Gary and I started putting in the pipe for the heating system yesterday. When planning the house we settled on in-floor radient heat on a boiler system. So far it…

Gary and I started putting in the pipe for the heating system yesterday. When planning the house we settled on in-floor radient heat on a boiler system. So far it has been a large learning curve, not only for us but it also for the first mechanical contractor. Smokin’ Joe wasn’t much on new things, and had difficulty thinking that some of the components of the system we have would actually work. Smokin’ Joe probably deserves his own post, or several. Remind me to tell you about the four way valve. And the dentures.

Essentially, with our system pipe gets strung in the floor joists between the first and second floor, and between a subfloor and a sub-subfloor on the main floor. For all intents and purposes it turns your floors into large radiators. Dsc00979
But it takes alot of pipe. Pretty much over 1700 metres in our house, that’s over a mile of hose.

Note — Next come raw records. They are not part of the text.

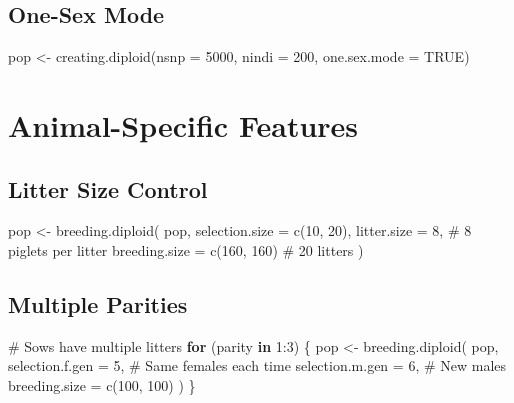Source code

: \documentclass[
  letterpaper,
]{book}
\newenvironment{Shaded}{\begin{snugshade}}{\end{snugshade}}
\newcommand{\AttributeTok}[1]{\textcolor[rgb]{0.40,0.45,0.13}{#1}}
\newcommand{\CommentTok}[1]{\textcolor[rgb]{0.37,0.37,0.37}{#1}}
\newcommand{\ConstantTok}[1]{\textcolor[rgb]{0.56,0.35,0.01}{#1}}
\newcommand{\ControlFlowTok}[1]{\textcolor[rgb]{0.00,0.23,0.31}{\textbf{#1}}}
\newcommand{\DecValTok}[1]{\textcolor[rgb]{0.68,0.00,0.00}{#1}}
\newcommand{\FunctionTok}[1]{\textcolor[rgb]{0.28,0.35,0.67}{#1}}
\newcommand{\NormalTok}[1]{\textcolor[rgb]{0.00,0.23,0.31}{#1}}
\newcommand{\OtherTok}[1]{\textcolor[rgb]{0.00,0.23,0.31}{#1}}
\newcommand{\SpecialCharTok}[1]{\textcolor[rgb]{0.37,0.37,0.37}{#1}}
\begin{document}
\subsection{One-Sex Mode}\label{one-sex-mode-2}

\begin{Shaded}
\begin{Highlighting}[]
\NormalTok{pop }\OtherTok{\textless{}{-}} \FunctionTok{creating.diploid}\NormalTok{(}\AttributeTok{nsnp =} \DecValTok{5000}\NormalTok{, }\AttributeTok{nindi =} \DecValTok{200}\NormalTok{, }\AttributeTok{one.sex.mode =} \ConstantTok{TRUE}\NormalTok{)}
\end{Highlighting}
\end{Shaded}

\section{Animal-Specific Features}\label{animal-specific-features}

\subsection{Litter Size Control}\label{litter-size-control}

\begin{Shaded}
\begin{Highlighting}[]
\NormalTok{pop }\OtherTok{\textless{}{-}} \FunctionTok{breeding.diploid}\NormalTok{(}
\NormalTok{  pop,}
  \AttributeTok{selection.size =} \FunctionTok{c}\NormalTok{(}\DecValTok{10}\NormalTok{, }\DecValTok{20}\NormalTok{),}
  \AttributeTok{litter.size =} \DecValTok{8}\NormalTok{,              }\CommentTok{\# 8 piglets per litter}
  \AttributeTok{breeding.size =} \FunctionTok{c}\NormalTok{(}\DecValTok{160}\NormalTok{, }\DecValTok{160}\NormalTok{)   }\CommentTok{\# 20 litters}
\NormalTok{)}
\end{Highlighting}
\end{Shaded}

\subsection{Multiple Parities}\label{multiple-parities}

\begin{Shaded}
\begin{Highlighting}[]
\CommentTok{\# Sows have multiple litters}
\ControlFlowTok{for}\NormalTok{ (parity }\ControlFlowTok{in} \DecValTok{1}\SpecialCharTok{:}\DecValTok{3}\NormalTok{) \{}
\NormalTok{  pop }\OtherTok{\textless{}{-}} \FunctionTok{breeding.diploid}\NormalTok{(}
\NormalTok{    pop,}
    \AttributeTok{selection.f.gen =} \DecValTok{5}\NormalTok{,        }\CommentTok{\# Same females each time}
    \AttributeTok{selection.m.gen =} \DecValTok{6}\NormalTok{,        }\CommentTok{\# New males}
    \AttributeTok{breeding.size =} \FunctionTok{c}\NormalTok{(}\DecValTok{100}\NormalTok{, }\DecValTok{100}\NormalTok{)}
\NormalTok{  )}
\NormalTok{\}}
\end{Highlighting}
\end{Shaded}
\end{document}
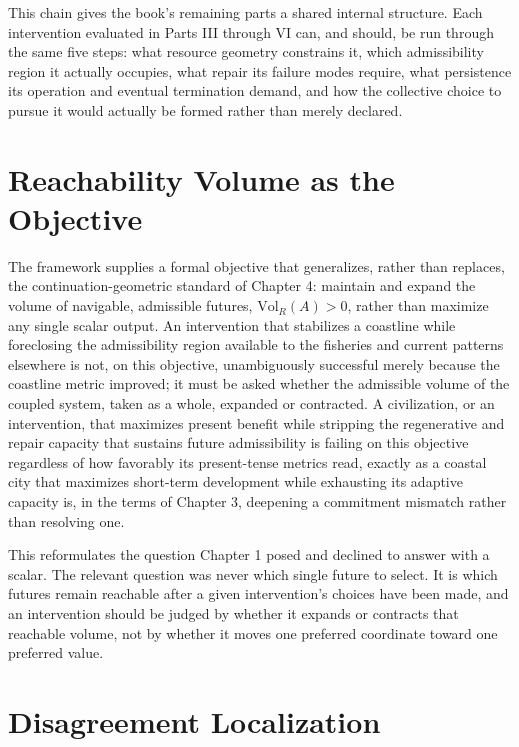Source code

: \documentclass[11pt,oneside]{book}
\begin{document}
This chain gives the book's remaining parts a shared internal structure. Each intervention evaluated in Parts III through VI can, and should, be run through the same five steps: what resource geometry constrains it, which admissibility region it actually occupies, what repair its failure modes require, what persistence its operation and eventual termination demand, and how the collective choice to pursue it would actually be formed rather than merely declared.

\section*{Reachability Volume as the Objective}

The framework supplies a formal objective that generalizes, rather than replaces, the continuation-geometric standard of Chapter 4: maintain and expand the volume of navigable, admissible futures, $\mathrm{Vol}_R(A) > 0$, rather than maximize any single scalar output. An intervention that stabilizes a coastline while foreclosing the admissibility region available to the fisheries and current patterns elsewhere is not, on this objective, unambiguously successful merely because the coastline metric improved; it must be asked whether the admissible volume of the coupled system, taken as a whole, expanded or contracted. A civilization, or an intervention, that maximizes present benefit while stripping the regenerative and repair capacity that sustains future admissibility is failing on this objective regardless of how favorably its present-tense metrics read, exactly as a coastal city that maximizes short-term development while exhausting its adaptive capacity is, in the terms of Chapter 3, deepening a commitment mismatch rather than resolving one.

This reformulates the question Chapter 1 posed and declined to answer with a scalar. The relevant question was never which single future to select. It is which futures remain reachable after a given intervention's choices have been made, and an intervention should be judged by whether it expands or contracts that reachable volume, not by whether it moves one preferred coordinate toward one preferred value.

\section*{Disagreement Localization}
\end{document}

The pipe is a 1/2 inch plastic pipe that comes in 1000 and 300 foot rolls. Ideally, as we found out later, one uses a large specially designed reel to feed the house and prevent it from twisting. As we didn’t have one, we had to literally stand over the roll of hose and spin it by hand while the other payed out hose.

The pipe gets attached to the underside of the floor with thin metal heat transfer plates, that get stapled up into the plywood. The heat tranfer plates more evenly spread the heat from the pipe to the floor. It took us awhile but we eventually picked up on a system for installing the pipe and after tomorrow should be well on our way to getting the pipe installed in the upper floor. _dsc00980
The main floor, however, will be another story as we are pretty much making it up as we go along. The method the engineers envisioned involved material (gypcrete) that we have no access to up here. We think we know what we are going to do, in order to 1)get the heat to transfer effeciently 2) attach the pipe and 3) keep the floor from squeaking. But, as they say, the proof will be in the pudding and until we actually start on it we won’t know exactly how it will install.

I can’t wait until we get at it actually. I’m starting to enjoy the mental challenges these learning curves are bringing.